Your response should consist solely of the lines from the one containing "decoding using Tkinter" through the end of the data, copied exactly.
** Opening RECORDS TO USE block **
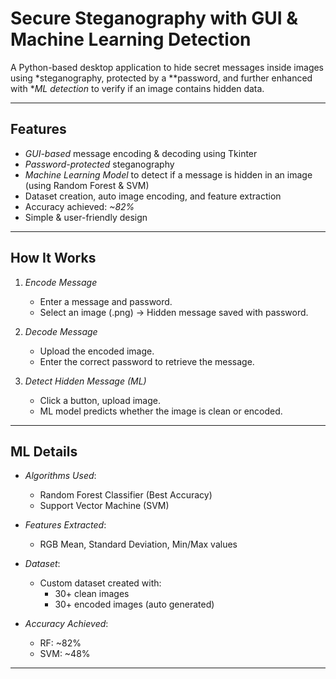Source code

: #  Secure Steganography with GUI & Machine Learning Detection

A Python-based desktop application to hide secret messages inside images using *steganography, protected by a **password, and further enhanced with **ML detection* to verify if an image contains hidden data.

---

##  Features

-  *GUI-based* message encoding & decoding using Tkinter
-  *Password-protected* steganography
-  *Machine Learning Model* to detect if a message is hidden in an image (using Random Forest & SVM)
-  Dataset creation, auto image encoding, and feature extraction
-  Accuracy achieved: *~82%*
-  Simple & user-friendly design

---

##  How It Works

1. *Encode Message*
   - Enter a message and password.
   - Select an image (.png) → Hidden message saved with password.

2. *Decode Message*
   - Upload the encoded image.
   - Enter the correct password to retrieve the message.

3. *Detect Hidden Message (ML)*
   - Click a button, upload image.
   - ML model predicts whether the image is clean or encoded.

---

##  ML Details

- *Algorithms Used*:
  - Random Forest Classifier (Best Accuracy)
  -  Support Vector Machine (SVM)

- *Features Extracted*:
  - RGB Mean, Standard Deviation, Min/Max values

- *Dataset*:
  - Custom dataset created with:
    - 30+ clean images
    - 30+ encoded images (auto generated)

- *Accuracy Achieved*:
  -  RF: ~82%
  - SVM: ~48%

---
** Closing RECORDS TO USE block **
### YOUR RESPONSE
-  *GUI-based* message encoding & decoding using Tkinter
-  *Password-protected* steganography
-  *Machine Learning Model* to detect if a message is hidden in an image (using Random Forest & SVM)
-  Dataset creation, auto image encoding, and feature extraction
-  Accuracy achieved: *~82%*
-  Simple & user-friendly design

---

##  How It Works

1. *Encode Message*
   - Enter a message and password.
   - Select an image (.png) → Hidden message saved with password.

2. *Decode Message*
   - Upload the encoded image.
   - Enter the correct password to retrieve the message.

3. *Detect Hidden Message (ML)*
   - Click a button, upload image.
   - ML model predicts whether the image is clean or encoded.

---

##  ML Details

- *Algorithms Used*:
  - Random Forest Classifier (Best Accuracy)
  -  Support Vector Machine (SVM)

- *Features Extracted*:
  - RGB Mean, Standard Deviation, Min/Max values

- *Dataset*:
  - Custom dataset created with:
    - 30+ clean images
    - 30+ encoded images (auto generated)

- *Accuracy Achieved*:
  -  RF: ~82%
  - SVM: ~48%

---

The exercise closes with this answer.